■ **Activity**: Report each line of the data that contains the string "lang".

■ **Source texts of formatted documents**:
======
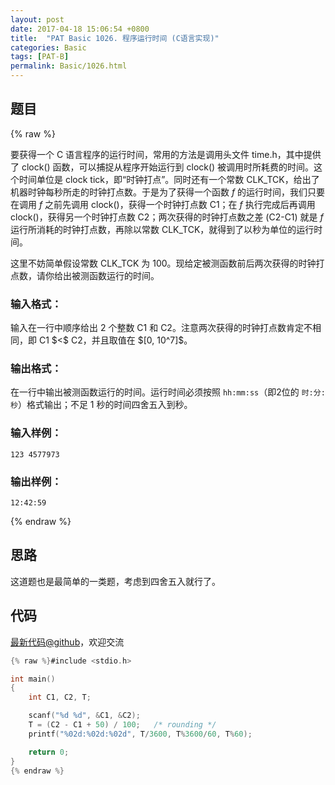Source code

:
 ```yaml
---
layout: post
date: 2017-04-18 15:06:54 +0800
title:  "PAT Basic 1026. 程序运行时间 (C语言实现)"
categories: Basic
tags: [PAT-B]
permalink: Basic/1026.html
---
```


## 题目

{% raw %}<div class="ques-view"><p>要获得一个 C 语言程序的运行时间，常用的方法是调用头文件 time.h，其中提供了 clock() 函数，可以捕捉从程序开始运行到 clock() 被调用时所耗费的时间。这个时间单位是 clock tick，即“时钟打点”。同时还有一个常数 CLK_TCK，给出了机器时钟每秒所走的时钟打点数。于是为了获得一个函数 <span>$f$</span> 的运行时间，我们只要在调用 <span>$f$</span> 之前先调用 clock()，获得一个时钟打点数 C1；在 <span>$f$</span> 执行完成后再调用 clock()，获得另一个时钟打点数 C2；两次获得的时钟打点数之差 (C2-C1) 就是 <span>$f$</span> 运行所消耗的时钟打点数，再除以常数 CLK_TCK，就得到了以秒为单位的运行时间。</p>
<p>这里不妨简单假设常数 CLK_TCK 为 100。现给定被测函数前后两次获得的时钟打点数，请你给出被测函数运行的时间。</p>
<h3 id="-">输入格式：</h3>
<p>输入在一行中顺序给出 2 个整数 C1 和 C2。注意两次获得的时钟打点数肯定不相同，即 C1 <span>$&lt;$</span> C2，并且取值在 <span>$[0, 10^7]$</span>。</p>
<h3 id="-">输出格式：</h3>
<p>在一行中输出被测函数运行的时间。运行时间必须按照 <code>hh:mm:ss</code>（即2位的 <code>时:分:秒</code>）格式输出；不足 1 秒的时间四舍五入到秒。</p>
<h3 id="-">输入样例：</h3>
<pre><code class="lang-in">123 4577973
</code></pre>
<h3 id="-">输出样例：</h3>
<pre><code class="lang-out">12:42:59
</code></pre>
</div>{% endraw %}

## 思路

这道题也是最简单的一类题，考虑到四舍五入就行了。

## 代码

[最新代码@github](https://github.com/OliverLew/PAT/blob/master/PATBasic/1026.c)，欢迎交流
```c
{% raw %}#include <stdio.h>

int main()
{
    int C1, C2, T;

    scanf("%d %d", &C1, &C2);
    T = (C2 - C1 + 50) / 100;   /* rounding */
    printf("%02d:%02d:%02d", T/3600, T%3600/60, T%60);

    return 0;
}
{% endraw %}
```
======
■ **Answer for this exercise**:
<pre><code class="lang-in">123 4577973
<pre><code class="lang-out">12:42:59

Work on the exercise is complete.